Humber guest speaker advises students to rekindle their passions post-pandemic

Nov 26, 2021 | Campus News

A guest speaker told Humber College students they should try to rekindle their passions that may have been lost to months of pandemic-related restrictions.

Christian Blake, director of Equity, Diversity and Inclusion at the MLSE Foundation, says he’s an introvert and “a bit of a homebody by nature.”

So, in the beginning, being a “make-my-own-fun kind of person,” the lockdowns ordered to combat the COVID-19 pandemic didn’t really cramp his style.
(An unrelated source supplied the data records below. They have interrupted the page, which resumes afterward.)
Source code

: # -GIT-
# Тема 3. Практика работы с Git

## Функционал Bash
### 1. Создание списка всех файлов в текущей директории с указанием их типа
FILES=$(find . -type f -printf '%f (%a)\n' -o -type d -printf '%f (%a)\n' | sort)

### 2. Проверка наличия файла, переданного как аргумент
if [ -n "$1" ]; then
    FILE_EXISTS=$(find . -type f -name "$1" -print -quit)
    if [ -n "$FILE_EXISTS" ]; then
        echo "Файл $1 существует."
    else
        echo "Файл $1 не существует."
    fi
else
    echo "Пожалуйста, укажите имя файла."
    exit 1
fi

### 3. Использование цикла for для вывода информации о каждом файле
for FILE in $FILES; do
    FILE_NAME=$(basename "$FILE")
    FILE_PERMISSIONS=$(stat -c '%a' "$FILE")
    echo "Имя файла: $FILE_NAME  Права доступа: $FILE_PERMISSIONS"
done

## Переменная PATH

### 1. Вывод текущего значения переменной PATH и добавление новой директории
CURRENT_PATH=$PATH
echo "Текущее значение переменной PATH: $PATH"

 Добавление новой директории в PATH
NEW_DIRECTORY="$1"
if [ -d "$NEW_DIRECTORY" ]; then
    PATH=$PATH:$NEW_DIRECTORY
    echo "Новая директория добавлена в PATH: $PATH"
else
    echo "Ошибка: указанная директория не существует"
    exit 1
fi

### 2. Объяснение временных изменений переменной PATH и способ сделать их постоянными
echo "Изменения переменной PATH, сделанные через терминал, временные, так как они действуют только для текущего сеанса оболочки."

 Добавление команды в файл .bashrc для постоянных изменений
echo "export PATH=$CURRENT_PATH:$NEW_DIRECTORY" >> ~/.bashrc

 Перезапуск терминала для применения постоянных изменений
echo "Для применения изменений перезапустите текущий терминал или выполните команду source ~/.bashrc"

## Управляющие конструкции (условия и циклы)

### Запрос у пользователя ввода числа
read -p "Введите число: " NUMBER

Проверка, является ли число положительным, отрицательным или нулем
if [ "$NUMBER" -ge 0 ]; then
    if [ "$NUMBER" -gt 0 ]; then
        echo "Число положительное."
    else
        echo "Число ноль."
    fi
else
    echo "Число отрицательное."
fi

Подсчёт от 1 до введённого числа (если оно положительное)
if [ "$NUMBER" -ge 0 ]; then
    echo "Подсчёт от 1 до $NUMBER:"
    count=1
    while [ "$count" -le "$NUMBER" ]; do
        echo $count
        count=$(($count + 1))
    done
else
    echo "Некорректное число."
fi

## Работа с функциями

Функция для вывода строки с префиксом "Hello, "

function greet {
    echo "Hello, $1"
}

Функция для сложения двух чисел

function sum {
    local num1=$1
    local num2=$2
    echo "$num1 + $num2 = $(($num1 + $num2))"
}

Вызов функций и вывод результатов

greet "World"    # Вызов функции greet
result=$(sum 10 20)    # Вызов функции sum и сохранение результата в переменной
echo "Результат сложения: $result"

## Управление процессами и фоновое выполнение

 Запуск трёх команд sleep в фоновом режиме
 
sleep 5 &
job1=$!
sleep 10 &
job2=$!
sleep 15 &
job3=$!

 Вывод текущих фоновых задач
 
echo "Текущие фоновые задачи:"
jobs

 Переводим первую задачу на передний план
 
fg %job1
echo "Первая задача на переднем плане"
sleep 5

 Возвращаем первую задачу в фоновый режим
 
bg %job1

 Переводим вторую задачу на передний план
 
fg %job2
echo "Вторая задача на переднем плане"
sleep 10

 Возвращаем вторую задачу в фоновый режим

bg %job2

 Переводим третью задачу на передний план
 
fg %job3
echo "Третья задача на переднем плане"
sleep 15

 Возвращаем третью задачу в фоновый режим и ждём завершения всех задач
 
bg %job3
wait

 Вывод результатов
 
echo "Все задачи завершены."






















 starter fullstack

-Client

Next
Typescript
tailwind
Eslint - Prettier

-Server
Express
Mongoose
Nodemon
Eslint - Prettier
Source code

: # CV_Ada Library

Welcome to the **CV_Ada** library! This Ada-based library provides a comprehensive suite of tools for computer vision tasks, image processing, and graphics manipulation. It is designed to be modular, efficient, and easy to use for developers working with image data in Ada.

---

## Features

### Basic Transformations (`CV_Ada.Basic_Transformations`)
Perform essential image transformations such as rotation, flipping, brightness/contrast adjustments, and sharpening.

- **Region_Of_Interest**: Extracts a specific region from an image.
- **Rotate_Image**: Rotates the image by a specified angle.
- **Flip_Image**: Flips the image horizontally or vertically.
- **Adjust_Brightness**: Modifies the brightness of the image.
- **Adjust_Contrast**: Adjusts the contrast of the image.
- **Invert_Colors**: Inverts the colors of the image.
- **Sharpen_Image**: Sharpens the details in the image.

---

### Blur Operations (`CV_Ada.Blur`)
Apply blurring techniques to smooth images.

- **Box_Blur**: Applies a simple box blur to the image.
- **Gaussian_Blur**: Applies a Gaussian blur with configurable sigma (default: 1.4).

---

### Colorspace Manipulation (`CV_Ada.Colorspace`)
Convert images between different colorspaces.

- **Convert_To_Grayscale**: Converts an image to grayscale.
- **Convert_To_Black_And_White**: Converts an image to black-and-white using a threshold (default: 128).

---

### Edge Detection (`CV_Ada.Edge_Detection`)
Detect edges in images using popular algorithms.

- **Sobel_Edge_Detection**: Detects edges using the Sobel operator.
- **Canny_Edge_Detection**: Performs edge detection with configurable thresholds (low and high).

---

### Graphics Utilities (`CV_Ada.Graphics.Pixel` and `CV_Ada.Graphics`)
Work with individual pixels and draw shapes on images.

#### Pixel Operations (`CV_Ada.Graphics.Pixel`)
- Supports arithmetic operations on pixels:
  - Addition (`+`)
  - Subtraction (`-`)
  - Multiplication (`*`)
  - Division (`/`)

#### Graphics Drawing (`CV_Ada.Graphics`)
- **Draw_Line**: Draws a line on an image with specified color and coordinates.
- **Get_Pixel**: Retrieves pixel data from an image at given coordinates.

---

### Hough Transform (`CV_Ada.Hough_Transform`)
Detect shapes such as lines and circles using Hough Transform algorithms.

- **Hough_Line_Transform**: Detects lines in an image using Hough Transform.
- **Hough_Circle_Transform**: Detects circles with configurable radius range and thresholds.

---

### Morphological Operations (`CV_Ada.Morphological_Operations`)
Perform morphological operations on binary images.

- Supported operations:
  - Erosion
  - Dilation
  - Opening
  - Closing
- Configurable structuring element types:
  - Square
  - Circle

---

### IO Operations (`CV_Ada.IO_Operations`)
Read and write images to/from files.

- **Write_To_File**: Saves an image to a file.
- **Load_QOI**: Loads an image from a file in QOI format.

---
“For folks like me, the pandemic was the time to lean into that state-imposed stay-at-home order,” he said.

But that changed, said Blake, the keynote speaker at a Humber College Wellness Talk on Nov. 25.

“I found myself starting to notice something,” he said. “That all this staying at home not doing things, it kind of sucked.

“The things we do contribute to the way we feel,” Blake said in a talk titled Museums, Movement & Medicine? A pandemic reflection on doing the things we do.

Blake said studies showed people have increased stress levels, anxiety, loneliness during the pandemic, when they were unable to be active, and this is true for all races, genders, ages and income levels.

Not doing things was not good for people’s mental health, said Blake, who is also an occupational therapist by training. He reflected on the importance of rekindling a light that has been allowed to dim or fade in an individual’s identity.

He told of a girl named Maggie who was a ballet dancer but had not performed in many years. Yet her self-image was that of a dancer.

“So what was the revelation? For me? It was that even when we’ve stopped ‘doing,’ what we do is still a large part of who we are,” Blake said. “The ballet dancer will still be a ballet dancer long after they’ve left the stage.”

He explained there are benefits to doing things that an individual has not done in a long time to recover those experiences.

Blake also spoke of “social prescriptions,” documented recommendations by healthcare professionals where a person participates in some type of activity as part of their treatment plan.

Social prescriptions, when followed, have produced improvements in mood, self-confidence, community participation and general health, he said, while reducing feelings of social isolation and anxiety.

As the world emerges from the pandemic, it’s an important return to activities we enjoy doing he said, even if we take little steps to return to previous routines.

“These things help to rekindle the embers we are, because who we are is also made up of what we do, even when we’ve stopped doing it,” Blake said.